● **Instructions to follow**: Return the following from the records below: each line, word for word, starting with the line that contains "example, the initiatives" and going on through the line that contains "techniques, as well as the ability to work with large", with nothing outside that range.

● **Source data**:
——

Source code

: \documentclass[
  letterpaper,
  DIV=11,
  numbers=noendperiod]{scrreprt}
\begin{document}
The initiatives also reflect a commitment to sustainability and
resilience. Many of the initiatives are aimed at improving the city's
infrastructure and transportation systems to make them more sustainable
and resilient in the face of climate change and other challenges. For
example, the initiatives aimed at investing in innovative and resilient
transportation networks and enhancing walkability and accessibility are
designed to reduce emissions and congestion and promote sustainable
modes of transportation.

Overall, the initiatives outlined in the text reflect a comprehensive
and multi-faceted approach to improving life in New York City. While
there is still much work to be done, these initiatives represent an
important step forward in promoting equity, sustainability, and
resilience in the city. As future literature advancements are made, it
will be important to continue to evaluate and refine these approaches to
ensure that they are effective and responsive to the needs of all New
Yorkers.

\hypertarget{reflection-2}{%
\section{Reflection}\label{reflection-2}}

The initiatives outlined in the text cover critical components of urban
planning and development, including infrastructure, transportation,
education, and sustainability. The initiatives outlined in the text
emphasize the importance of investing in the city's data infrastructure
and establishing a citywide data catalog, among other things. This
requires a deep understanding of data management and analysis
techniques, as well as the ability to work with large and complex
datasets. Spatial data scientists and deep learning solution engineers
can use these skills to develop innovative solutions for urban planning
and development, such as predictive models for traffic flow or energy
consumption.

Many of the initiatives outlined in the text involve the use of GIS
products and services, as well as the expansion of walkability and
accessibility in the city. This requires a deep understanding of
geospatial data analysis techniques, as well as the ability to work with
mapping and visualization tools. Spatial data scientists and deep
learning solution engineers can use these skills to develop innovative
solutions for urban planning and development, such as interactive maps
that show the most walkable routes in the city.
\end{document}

——

● **Solution to this problem**:
example, the initiatives aimed at investing in innovative and resilient
transportation networks and enhancing walkability and accessibility are
designed to reduce emissions and congestion and promote sustainable
modes of transportation.

Overall, the initiatives outlined in the text reflect a comprehensive
and multi-faceted approach to improving life in New York City. While
there is still much work to be done, these initiatives represent an
important step forward in promoting equity, sustainability, and
resilience in the city. As future literature advancements are made, it
will be important to continue to evaluate and refine these approaches to
ensure that they are effective and responsive to the needs of all New
Yorkers.

\hypertarget{reflection-2}{%
\section{Reflection}\label{reflection-2}}

The initiatives outlined in the text cover critical components of urban
planning and development, including infrastructure, transportation,
education, and sustainability. The initiatives outlined in the text
emphasize the importance of investing in the city's data infrastructure
and establishing a citywide data catalog, among other things. This
requires a deep understanding of data management and analysis
techniques, as well as the ability to work with large and complex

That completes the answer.